Reading Notes: Drive
My notes from reading Drive, a book by Daniel H. Pink that explores motivation, especially in creative work.
Problems with reward / punishment approaches to motivation
After being offered a reward for some activity, people lose their intrinsic interest in it.
Existing motivation frameworks fail to explain things like Wikipedia and open source, where people work for the feeling of creativity and other intrinsic rewards rather than external rewards or punishments. External rewards work well for rote tasks, but they undermine people's motivations to do creative, higher-level work.
Rewards turn play into work. Doing a task to receive a reward represents a loss of autonomy ("I'm doing it because you're paying me, not because I choose to").
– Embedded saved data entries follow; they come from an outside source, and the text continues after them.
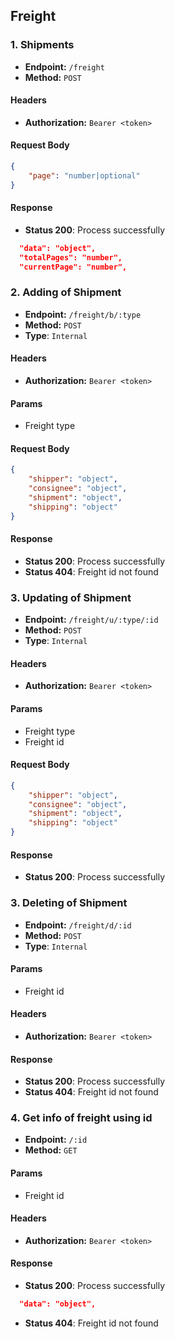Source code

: ## Freight

### 1. Shipments

-   **Endpoint:** `/freight`
-   **Method:** `POST`

#### Headers

-   **Authorization:** `Bearer <token>`

#### Request Body

```json
{
    "page": "number|optional"
}
```

#### Response

-   **Status 200**: Process successfully

```json
  "data": "object",
  "totalPages": "number",
  "currentPage": "number",
```

### 2. Adding of Shipment

-   **Endpoint:** `/freight/b/:type`
-   **Method:** `POST`
-   **Type**: `Internal`

#### Headers

-   **Authorization:** `Bearer <token>`

#### Params

-   Freight type

#### Request Body

```json
{
    "shipper": "object",
    "consignee": "object",
    "shipment": "object",
    "shipping": "object"
}
```

#### Response

-   **Status 200**: Process successfully
-   **Status 404**: Freight id not found

### 3. Updating of Shipment

-   **Endpoint:** `/freight/u/:type/:id`
-   **Method:** `POST`
-   **Type**: `Internal`

#### Headers

-   **Authorization:** `Bearer <token>`

#### Params

-   Freight type
-   Freight id

#### Request Body

```json
{
    "shipper": "object",
    "consignee": "object",
    "shipment": "object",
    "shipping": "object"
}
```

#### Response

-   **Status 200**: Process successfully

### 3. Deleting of Shipment

-   **Endpoint:** `/freight/d/:id`
-   **Method:** `POST`
-   **Type**: `Internal`

#### Params

-   Freight id

#### Headers

-   **Authorization:** `Bearer <token>`

#### Response

-   **Status 200**: Process successfully
-   **Status 404**: Freight id not found

### 4. Get info of freight using id

-   **Endpoint:** `/:id`
-   **Method:** `GET`

#### Params

-   Freight id

#### Headers

-   **Authorization:** `Bearer <token>`

#### Response

-   **Status 200**: Process successfully

```json
  "data": "object",
```

-   **Status 404**: Freight id not found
Doing a task for compensation can "crowd out" other, more powerful motivators like altruism (paying people to donate blood results in fewer donations) and curiosity. Pay a kid to take out the trash and he'll never do it, or other chores, for free again. When working just to receive a reward, people will cheat, lie, cut corners, and do the minimum required to get the reward.
Punishments can work in the same counter-intuitive way. Fine parents for being late to pick up their kids from daycare, and instead of showing up on time because they want to be fair and responsible, they show up late because paying the fine to gain time is worth it.
Rewards, besides being poor motivators, also reduce the quality of work. Focus on a reward limits breadth of creativity and encourages risky behavior as well as short-term thinking.
Rewards can work well for routine tasks that have few intrinsic motivators.
For creative work, the best rewards are unexpected and come in the form of praise and useful feedback.
People want to feel competent, autonomous and connected. Satisfying these desires is the key to being motivated and happy at work. People who are inherently motivated to fulfill these desires are always more successful in the long run than those who seek external rewards.
Judge people based on their results. Focus on the job that needs to get done, not mandating how, where or when it does; let people choose that themselves.
Autonomy means freedom to experiment with new ideas, to direct one's work and to act with choice. It does not mean working alone or in a vacuum. Support autonomy by giving feedback and helping people come up with options, then encouraging them to choose their own path.
Pursuit of mastery is important not only for personal fulfillment, but also for having a chance at finding good work. External rewards don't encourage this pursuit.
States of flow are where we experience greatest satisfaction. Flow requires a clear goal, immediate feedback, and a task that forces us to stretch our abilities without being too difficult. (See also my reading notes for Flow.)
Intelligence is something that can be developed, but only if you have that mindset and approach. Set goals that enforce learning, not achievement. Grit predicts eventual mastery better than anything else. (Though there are some problems with grit not addressed by the author.)
Achieving extrinsic goals (wanting to make a certain amount of money) has been shown to not bring happiness, and people who set extrinsic goals have higher levels of anxiety and depression. Purpose is better at driving us to achieve, and rewards us more when we do. Fundraising volunteers raised twice as much when reading brief stories about the people who received the money they raised before their shift.
Pay people well and get the compensation issue out of the way. Money is demotivating when used as a motivator.